Press Conference on Supreme Court decision in Independent Thought v. Union of India

October 16, 2017 |

The Centre for Law and Policy Research and Child Rights Trust hosted a press conference at the Press Club, Bangalore on 13th October 2017. The Press Conference sought to spread awareness about the decision of the Hon’ble Supreme Court in Independent Thought v. Union of India and the implications of this decision.

 

 

The Hon’ble Supreme Court of India, on 11th October 2017, delivered its verdict on the issue of marital rape in cases of child marriages and has held that the Exception in the Indian Penal Code, 1860 that exempts husbands from prosecution under the rape law cannot hold in cases where the wife is between the ages of 15-18 years.  Exception 2 to Section 375 of the IPC reads that“Sexual intercourse by a man with his own wife, the wife not being below 15 years of age, is not rape.” Significantly, under Section 6 of the Protection of Children from Sexual Offences Act, 2012 (POCSO) a man may be charged with aggravated penetrative sexual assault of his wife where the latter is below the age of 18 and aggravated sexual assault has been defined in the same manner as rape under Section 375 of the IPC.

 

A Bench of Hon’ble Justices Madan B Lokur and Deepak Gupta has held that the exception in the IPC is arbitrary and discriminatory, for it creates an artificial distinction between married and unmarried girl children and is further contradictory to the provisions of the POCSO Act and the law on the age of consent which has been laid down to be 18 by the Legislature.  The decision of the Supreme Court to read the Exception to state that “Sexual intercourse by a man with his own wife, the wife not being below 18 years of age, is not rape.” is an attempt to bring the laws on the age of consent in conformity and strengthen the law against child marriages in India.

 

The Prohibition of Child Marriage Act, 2006 was enacted with the aim of eliminating the social evil of early and forced marriages and protecting the rights of the child who may fall victim to the practice of child marriage by declaring such marriages where either party is a child, i.e., a boy below the age of 21 or a girl below the age of 18, voidable in law.

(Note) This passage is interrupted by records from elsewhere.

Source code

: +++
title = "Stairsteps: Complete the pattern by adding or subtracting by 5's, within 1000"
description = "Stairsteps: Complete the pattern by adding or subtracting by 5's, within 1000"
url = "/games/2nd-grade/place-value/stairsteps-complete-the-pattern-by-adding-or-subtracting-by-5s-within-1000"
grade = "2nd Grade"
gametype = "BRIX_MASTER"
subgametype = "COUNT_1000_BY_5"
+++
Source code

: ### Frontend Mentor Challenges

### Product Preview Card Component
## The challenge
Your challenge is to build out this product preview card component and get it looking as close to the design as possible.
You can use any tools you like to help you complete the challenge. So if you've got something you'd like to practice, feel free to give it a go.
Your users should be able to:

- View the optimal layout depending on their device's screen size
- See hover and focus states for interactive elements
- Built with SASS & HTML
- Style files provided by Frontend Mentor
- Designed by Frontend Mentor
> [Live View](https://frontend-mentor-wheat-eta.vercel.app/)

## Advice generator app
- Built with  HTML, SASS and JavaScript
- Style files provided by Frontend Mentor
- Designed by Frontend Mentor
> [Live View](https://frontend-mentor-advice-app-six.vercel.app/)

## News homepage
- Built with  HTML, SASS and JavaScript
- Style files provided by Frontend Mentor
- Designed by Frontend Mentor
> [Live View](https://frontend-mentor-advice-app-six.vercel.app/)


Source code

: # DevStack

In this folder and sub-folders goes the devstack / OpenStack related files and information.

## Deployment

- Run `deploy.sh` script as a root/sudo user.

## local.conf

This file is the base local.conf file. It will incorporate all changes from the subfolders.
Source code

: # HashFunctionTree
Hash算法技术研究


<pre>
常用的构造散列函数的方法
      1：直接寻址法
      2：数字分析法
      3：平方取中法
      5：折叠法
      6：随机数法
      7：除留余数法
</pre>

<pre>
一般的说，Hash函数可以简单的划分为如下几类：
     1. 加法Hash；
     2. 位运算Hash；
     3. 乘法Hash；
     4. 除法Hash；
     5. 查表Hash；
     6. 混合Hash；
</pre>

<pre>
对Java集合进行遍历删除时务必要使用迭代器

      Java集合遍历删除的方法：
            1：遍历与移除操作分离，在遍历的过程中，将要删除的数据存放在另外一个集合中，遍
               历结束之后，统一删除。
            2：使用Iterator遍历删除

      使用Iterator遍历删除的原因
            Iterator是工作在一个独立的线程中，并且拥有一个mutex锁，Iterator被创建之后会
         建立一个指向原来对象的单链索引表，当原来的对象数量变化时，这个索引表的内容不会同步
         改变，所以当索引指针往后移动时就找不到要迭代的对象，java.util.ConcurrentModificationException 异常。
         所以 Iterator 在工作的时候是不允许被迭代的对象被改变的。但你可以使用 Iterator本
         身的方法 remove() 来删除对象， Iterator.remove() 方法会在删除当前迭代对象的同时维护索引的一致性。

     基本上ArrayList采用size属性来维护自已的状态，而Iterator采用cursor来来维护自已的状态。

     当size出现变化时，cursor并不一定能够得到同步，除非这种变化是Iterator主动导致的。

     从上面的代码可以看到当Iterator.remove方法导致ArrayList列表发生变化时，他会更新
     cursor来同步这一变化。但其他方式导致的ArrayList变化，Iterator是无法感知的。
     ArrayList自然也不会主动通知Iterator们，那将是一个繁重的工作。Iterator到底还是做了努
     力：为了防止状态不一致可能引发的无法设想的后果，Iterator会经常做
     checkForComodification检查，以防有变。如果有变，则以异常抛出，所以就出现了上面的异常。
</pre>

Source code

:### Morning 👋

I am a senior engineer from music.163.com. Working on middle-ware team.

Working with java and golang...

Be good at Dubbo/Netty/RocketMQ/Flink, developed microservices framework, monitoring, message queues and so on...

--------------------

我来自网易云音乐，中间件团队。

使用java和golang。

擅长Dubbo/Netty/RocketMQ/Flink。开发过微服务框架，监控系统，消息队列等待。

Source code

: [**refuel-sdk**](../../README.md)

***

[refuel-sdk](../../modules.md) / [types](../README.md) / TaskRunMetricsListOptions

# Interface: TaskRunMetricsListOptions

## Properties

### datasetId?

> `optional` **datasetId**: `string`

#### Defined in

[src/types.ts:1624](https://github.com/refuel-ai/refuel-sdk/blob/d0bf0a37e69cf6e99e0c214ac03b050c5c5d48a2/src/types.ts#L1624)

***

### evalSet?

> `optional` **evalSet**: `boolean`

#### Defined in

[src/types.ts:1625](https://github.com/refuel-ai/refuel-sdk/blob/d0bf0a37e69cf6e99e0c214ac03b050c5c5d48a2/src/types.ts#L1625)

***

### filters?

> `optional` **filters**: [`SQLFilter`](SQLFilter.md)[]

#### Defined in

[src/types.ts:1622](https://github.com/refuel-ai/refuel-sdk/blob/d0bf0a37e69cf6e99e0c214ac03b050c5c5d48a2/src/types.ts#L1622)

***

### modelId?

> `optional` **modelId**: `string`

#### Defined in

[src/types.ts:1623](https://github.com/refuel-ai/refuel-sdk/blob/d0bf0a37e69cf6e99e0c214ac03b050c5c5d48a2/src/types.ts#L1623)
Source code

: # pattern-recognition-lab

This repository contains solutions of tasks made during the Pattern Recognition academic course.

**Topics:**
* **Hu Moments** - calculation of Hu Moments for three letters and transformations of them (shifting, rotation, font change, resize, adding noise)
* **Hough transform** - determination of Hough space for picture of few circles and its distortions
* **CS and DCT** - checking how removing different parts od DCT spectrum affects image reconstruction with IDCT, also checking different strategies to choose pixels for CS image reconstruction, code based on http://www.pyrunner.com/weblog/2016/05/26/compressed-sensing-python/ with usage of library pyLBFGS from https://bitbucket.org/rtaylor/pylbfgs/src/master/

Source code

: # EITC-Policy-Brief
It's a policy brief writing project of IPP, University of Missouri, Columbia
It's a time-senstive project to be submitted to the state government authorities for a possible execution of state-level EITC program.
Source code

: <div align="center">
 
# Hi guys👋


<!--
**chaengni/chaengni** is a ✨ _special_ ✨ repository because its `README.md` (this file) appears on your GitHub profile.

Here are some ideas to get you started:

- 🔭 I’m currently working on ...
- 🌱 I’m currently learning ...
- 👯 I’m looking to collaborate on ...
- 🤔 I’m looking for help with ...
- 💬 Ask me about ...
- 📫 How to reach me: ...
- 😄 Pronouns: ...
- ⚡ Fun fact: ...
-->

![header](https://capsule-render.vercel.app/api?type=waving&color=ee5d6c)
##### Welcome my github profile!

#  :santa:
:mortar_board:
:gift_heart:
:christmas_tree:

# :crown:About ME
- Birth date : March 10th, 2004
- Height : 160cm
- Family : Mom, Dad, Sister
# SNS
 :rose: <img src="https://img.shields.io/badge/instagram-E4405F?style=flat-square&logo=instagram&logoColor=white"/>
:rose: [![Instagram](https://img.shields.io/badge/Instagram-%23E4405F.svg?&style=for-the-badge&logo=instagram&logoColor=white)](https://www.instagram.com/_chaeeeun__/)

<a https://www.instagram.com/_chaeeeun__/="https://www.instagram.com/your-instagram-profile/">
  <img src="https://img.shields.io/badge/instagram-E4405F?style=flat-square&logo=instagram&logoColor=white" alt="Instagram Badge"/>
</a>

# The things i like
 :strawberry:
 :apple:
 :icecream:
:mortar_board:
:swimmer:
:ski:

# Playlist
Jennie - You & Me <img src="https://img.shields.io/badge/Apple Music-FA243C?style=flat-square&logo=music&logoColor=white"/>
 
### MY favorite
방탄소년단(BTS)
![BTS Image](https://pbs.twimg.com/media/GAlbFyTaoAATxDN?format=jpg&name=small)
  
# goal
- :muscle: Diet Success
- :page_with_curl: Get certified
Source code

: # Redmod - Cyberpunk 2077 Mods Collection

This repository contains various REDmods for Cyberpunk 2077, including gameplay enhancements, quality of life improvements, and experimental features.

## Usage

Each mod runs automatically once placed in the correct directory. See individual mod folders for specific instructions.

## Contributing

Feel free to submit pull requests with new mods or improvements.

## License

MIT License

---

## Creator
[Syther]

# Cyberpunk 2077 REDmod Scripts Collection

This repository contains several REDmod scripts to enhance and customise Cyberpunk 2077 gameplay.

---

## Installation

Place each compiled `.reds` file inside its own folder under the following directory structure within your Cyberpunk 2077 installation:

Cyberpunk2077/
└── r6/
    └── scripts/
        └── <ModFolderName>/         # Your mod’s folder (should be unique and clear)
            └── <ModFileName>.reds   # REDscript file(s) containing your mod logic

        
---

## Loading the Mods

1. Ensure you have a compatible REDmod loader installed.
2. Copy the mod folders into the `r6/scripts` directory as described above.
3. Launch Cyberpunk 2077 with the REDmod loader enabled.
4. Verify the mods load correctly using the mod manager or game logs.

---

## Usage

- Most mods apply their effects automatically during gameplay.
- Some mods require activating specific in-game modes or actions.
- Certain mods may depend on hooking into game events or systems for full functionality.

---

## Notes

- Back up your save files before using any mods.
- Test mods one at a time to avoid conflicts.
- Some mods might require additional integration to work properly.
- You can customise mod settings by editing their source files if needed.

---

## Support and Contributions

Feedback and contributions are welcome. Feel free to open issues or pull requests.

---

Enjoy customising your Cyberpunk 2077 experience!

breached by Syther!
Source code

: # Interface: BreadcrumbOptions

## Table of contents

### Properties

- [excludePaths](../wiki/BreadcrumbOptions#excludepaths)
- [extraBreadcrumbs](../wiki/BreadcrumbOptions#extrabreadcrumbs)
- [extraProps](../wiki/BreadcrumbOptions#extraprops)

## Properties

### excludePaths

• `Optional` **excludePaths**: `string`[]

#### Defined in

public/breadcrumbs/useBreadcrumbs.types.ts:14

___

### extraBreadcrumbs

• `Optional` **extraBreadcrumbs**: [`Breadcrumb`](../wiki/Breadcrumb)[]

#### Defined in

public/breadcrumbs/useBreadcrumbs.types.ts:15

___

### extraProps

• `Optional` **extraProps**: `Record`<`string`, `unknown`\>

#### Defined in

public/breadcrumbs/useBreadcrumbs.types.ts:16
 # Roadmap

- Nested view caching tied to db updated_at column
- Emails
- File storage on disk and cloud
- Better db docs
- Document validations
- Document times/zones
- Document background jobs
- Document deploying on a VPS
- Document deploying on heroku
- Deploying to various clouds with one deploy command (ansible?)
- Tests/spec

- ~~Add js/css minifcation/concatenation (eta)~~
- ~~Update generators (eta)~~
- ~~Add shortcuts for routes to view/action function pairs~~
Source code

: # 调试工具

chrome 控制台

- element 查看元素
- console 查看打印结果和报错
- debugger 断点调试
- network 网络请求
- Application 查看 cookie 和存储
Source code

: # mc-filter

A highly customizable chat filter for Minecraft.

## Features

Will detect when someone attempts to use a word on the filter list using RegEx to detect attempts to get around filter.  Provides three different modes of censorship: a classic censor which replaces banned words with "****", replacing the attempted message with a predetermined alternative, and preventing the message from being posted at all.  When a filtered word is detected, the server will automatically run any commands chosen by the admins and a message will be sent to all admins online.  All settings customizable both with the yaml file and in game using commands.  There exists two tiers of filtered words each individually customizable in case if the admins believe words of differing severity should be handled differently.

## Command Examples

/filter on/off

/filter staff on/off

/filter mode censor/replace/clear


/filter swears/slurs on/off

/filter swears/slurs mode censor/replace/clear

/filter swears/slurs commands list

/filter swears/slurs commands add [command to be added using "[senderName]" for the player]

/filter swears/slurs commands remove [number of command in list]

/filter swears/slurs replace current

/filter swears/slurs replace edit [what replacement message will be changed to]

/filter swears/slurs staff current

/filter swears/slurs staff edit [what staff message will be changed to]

The Karnataka State Amendment Act brought into force in April 2017 has further declared such marriages to be void ab initio in law in order to eliminate the practice. The Supreme Court has noted the developments in the law against child marriages in Karnataka and suggested the amendments adopted by the State be a model for other states to combat the increasing incidences of the social evil.

 

Advocate Jayna Kothari had presented the arguments on behalf of the Child Rights Trust (CRT), the intervenor in the case before the Supreme Court. The Press Conference was presided by Adv. Jayna Kothari, Executive Director, CLPR and Vasudev Sharma, Executive Director, Child Rights Trust.